Subject:  Re: AB 1404, Chap. 86, Stats. 2013
From:  Deborah Taylor-Pearce <>
Date:  7/31/2016 2:49 PM
To:  Gershenzon, Leora <...>
CC:  Neves, Gina <...>, Smith-Davis, Alexandria <...>

On 7/19/2016 6:20 PM, Gershenzon, Leora wrote:
> The best way to challenge a court decision
> with which you disagree is by appealing
> the decision, although in small claims
> court, the plaintiff (who has chosen the
> small claims forum) generally has no right
> to appeal.

I fully intended to appeal what I take to be a precedent-setting decision (on grounds that “a legal mistake” was made):

“... since 1993, California law has been changed to allow courts to correct clerical errors in a judgment and to cancel, or vacate, a judgment on the grounds of an incorrect or erroneous legal basis for the decision. (Civ. Proc. Code § 116.725.) Or put another way, plaintiffs now have at least a limited right of appeal if a decision was just plain legally wrong.”

(18th edn. of NOLO’s Everybody’s Guide to Small Claims Court in California, 2010, p. 390)

But there’s a 30-day deadline for this, and California lawmakers did not respond to my Open Letter of 7/30/2015


— seeking clarification of Cal. Civ. Code § 841(a) and Cal. Civ. Code § 841(2) — in time.

I am well aware that I interpret the revised 1872 statute as a historian, and as a property owner — not a lawyer — so before I filed an appeal, I wanted to know if it was my application of the law — and not the judge’s — that was in error. This is why I contacted California lawmakers the end of July 2015.

Now, here we are, a year later, and I have yet to receive a proper answer to my question No. 3, which I first posed to Brian Maienschein’s office on 26 February 2016:

3. Why are issues relating to enclosure, and unlawful enclosure, not addressed by AB-1404?

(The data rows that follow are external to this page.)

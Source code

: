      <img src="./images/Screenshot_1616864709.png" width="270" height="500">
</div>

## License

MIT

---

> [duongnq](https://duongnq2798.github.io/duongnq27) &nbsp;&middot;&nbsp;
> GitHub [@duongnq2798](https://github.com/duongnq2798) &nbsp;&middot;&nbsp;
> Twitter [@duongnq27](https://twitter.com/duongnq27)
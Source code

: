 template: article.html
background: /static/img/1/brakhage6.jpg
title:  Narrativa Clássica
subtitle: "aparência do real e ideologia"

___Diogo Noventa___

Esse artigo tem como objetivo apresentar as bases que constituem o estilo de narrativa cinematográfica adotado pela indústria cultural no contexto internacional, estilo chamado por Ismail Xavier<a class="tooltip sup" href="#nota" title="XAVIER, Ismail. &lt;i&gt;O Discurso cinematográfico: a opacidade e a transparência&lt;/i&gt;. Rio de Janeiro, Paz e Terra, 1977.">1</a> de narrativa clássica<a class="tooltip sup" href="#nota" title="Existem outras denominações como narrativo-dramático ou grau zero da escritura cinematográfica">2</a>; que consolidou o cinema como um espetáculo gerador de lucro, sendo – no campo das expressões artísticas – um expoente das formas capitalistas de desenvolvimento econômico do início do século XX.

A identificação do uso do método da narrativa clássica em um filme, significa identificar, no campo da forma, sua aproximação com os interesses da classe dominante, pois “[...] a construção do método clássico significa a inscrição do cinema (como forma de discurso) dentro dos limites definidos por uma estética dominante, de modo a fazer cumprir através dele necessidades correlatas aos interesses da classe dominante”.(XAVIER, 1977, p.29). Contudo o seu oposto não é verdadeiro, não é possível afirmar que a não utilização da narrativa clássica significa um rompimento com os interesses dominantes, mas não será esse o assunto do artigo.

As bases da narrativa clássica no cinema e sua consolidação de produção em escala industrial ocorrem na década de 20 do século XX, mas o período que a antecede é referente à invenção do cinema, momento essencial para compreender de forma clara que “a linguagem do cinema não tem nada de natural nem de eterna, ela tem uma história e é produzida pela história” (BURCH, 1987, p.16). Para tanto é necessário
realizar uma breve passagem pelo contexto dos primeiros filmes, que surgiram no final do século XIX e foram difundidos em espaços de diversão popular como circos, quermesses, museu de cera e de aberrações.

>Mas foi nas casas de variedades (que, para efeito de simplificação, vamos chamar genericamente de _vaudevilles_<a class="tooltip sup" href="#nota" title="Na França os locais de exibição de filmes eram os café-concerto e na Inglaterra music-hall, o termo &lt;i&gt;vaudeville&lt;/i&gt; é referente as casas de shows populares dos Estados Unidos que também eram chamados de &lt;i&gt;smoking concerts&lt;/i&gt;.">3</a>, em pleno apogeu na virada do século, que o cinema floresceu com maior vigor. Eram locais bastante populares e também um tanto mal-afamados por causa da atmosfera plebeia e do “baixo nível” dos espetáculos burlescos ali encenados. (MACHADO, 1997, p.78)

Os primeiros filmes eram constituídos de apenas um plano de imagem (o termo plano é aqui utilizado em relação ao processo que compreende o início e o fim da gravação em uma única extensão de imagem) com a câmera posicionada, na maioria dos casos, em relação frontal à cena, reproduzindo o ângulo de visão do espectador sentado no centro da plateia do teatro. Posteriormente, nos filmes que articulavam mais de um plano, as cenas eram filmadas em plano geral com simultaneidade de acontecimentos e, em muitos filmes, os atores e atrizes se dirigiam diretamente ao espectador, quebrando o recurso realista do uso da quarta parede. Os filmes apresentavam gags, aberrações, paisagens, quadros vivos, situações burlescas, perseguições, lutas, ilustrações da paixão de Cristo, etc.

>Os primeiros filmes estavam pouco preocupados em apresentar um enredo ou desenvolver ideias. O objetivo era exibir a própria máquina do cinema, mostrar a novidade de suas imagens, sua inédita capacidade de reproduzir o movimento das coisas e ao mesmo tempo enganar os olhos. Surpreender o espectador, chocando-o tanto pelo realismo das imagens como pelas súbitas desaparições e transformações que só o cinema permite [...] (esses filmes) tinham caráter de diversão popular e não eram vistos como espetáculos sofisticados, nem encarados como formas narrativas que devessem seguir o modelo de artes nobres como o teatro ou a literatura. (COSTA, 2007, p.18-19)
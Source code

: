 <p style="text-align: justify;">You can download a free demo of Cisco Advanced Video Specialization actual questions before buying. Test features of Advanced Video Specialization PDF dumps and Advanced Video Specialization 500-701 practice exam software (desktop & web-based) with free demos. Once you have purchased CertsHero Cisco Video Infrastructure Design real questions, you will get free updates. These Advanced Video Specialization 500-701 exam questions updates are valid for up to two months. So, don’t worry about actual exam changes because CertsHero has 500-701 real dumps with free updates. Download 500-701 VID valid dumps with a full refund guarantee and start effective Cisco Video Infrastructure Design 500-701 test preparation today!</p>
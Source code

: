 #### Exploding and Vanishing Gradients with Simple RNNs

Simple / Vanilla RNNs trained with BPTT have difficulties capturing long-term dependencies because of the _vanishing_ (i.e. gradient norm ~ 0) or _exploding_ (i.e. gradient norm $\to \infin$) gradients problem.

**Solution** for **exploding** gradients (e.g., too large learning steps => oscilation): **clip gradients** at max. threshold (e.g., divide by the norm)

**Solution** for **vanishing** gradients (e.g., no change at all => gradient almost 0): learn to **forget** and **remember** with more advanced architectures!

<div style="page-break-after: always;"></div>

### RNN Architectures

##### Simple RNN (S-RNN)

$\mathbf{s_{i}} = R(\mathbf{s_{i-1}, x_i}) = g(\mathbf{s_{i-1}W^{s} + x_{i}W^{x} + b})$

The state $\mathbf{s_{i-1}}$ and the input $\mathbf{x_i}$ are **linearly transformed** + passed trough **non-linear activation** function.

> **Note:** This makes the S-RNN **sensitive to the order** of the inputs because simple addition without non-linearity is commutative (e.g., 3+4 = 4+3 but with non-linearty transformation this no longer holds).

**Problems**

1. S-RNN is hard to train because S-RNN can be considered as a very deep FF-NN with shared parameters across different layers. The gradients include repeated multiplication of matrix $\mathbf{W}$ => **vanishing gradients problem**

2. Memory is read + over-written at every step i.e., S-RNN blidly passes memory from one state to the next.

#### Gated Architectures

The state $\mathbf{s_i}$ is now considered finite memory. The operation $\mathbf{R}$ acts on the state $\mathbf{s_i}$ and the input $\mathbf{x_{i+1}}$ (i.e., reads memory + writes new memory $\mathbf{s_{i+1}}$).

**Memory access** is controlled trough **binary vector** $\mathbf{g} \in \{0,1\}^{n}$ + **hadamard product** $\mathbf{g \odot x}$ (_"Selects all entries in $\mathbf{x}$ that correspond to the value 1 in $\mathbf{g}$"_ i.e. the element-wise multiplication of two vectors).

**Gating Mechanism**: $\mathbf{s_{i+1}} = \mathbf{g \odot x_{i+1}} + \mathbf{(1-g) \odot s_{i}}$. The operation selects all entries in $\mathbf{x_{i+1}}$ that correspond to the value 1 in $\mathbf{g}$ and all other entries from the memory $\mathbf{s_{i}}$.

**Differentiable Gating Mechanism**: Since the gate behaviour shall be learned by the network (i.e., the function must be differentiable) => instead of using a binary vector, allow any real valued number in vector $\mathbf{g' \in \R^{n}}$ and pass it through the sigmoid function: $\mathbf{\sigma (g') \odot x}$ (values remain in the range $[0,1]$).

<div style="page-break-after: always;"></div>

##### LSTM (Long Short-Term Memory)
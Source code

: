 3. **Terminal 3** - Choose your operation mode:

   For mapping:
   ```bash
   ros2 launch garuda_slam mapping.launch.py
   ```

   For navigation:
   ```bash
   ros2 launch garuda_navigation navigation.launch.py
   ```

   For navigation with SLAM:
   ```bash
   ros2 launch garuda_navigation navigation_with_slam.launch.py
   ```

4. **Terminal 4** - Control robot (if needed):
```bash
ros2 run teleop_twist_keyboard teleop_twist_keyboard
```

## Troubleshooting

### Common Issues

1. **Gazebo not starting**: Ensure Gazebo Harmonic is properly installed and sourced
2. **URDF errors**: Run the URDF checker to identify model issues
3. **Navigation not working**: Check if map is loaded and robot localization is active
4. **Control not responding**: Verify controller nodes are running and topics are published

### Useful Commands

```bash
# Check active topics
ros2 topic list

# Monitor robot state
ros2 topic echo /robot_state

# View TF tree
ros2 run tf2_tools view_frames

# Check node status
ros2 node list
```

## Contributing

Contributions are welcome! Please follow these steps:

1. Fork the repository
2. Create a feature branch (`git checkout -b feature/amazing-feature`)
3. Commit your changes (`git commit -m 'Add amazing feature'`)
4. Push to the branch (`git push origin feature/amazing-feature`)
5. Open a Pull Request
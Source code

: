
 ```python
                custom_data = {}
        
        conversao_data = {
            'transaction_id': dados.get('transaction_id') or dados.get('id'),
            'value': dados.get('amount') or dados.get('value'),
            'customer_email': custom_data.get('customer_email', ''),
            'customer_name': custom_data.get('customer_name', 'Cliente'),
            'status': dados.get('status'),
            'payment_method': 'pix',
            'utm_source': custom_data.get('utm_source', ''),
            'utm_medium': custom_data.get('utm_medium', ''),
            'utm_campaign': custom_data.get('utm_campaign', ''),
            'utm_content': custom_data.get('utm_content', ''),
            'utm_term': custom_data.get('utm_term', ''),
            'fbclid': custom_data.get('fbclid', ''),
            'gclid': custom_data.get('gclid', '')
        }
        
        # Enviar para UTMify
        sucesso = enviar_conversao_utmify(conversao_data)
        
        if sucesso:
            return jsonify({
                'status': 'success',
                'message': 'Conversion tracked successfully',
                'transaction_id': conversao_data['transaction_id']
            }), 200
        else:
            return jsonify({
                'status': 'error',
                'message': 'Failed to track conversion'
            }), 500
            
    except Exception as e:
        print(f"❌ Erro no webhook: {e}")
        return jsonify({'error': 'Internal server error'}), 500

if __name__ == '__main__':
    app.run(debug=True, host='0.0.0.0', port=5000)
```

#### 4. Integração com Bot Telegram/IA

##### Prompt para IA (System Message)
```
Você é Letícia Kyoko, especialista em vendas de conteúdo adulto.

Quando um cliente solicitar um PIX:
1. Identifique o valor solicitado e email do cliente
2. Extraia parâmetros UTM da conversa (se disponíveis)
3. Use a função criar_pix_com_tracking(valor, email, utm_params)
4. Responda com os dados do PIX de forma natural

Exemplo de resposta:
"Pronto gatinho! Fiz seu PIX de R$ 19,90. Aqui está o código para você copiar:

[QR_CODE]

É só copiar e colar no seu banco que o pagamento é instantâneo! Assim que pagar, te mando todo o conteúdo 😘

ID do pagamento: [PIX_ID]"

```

Before I can proceed any further in trying to protect myself and my property from predatory neighbors I need to know why California lawmakers chose to drop, rather than update, the language on enclosure as originally enacted in 1872 (Cal. Civ. Code § 841(2)).

I am very interested in the legal/political reasoning that led to this decision.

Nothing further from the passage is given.